The present invention relates to face recognition, and more particularly to a module and method for face recognition according to artificial intelligence models.
Digital cameras now can obtain 2D color images with high resolution. Although traditional 2D recognition technology can analyze red, green, and blue (RGB) colors to track human face features, the success rate is still easily affected by the camera shooting angle and the brightness of ambient light. Compared with 2D recognition, three dimensional (3D) recognition captures depth information and is unaffected by ambient light changes.
The three dimensional (3D) recognition uses 3D sensors to capture depth information.
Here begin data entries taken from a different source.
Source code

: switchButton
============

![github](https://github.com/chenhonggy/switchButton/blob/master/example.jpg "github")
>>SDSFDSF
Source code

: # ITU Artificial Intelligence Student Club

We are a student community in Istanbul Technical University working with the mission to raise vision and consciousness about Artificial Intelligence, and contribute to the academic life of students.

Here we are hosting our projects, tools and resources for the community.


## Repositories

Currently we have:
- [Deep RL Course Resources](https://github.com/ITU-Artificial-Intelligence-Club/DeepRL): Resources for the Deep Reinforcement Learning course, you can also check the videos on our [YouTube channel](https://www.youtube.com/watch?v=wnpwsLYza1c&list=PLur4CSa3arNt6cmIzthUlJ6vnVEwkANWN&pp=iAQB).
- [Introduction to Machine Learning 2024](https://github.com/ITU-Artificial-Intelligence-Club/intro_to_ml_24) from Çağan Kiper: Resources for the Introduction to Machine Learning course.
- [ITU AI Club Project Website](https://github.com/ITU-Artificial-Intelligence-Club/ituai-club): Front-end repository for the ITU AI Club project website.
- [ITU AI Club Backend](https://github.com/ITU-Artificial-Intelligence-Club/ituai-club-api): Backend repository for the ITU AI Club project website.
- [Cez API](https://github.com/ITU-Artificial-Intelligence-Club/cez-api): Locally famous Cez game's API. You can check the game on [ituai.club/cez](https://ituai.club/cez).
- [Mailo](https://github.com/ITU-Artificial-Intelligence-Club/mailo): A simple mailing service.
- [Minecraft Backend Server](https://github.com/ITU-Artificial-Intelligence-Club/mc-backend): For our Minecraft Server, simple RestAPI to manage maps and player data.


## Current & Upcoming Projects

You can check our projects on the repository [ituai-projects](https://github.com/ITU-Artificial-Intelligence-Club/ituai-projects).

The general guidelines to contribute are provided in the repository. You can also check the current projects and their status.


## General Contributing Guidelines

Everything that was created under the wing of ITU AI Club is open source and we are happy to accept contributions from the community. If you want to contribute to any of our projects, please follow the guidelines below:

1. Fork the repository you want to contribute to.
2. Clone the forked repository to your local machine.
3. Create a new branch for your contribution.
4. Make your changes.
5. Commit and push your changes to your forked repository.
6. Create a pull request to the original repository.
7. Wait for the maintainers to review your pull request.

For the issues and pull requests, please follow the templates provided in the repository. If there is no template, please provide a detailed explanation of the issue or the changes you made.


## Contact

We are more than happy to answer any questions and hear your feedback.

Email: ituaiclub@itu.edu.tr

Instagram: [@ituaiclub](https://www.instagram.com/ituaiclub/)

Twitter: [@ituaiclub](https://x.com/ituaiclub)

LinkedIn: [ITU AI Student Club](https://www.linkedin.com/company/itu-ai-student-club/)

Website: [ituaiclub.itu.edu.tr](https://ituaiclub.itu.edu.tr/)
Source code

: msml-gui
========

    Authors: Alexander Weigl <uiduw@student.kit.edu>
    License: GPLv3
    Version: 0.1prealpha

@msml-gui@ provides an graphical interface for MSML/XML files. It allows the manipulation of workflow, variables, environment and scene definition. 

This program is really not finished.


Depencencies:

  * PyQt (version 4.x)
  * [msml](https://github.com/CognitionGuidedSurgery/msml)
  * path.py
The most popular 3D recognition technologies are time of flight camera and structured light. The time of flight camera employs time of flight technique to resolve distance between the camera and the object for each point of the image. The time of flight image can provide depth information to establish object's 3D model. The disadvantage of time of flight camera is low resolution. The current mainstream TOF sensor available on mobile device is relatively low (130*240, 240*480 etc.). Therefore, the accuracy at close range is also relatively low. In addition, the power consumption and heat generation of components are relatively large at work. Long-term work requires good heat dissipation conditions.
The structured light is an active depth sensing technology. The basic components of the structured light include an infrared (IR) projector, infrared camera, RGB camera, etc. The infrared projector emits an original light pattern to the object, and then the light pattern reflected by the surface of the object is received by the infrared camera. The reflected light pattern is compared and contrasted with the original light pattern, and the object's 3 dimensional coordinates are calculated according to the trigonometric principle. The disadvantage of structure light is it needs many fixed-position instruments and the instruments are not portable.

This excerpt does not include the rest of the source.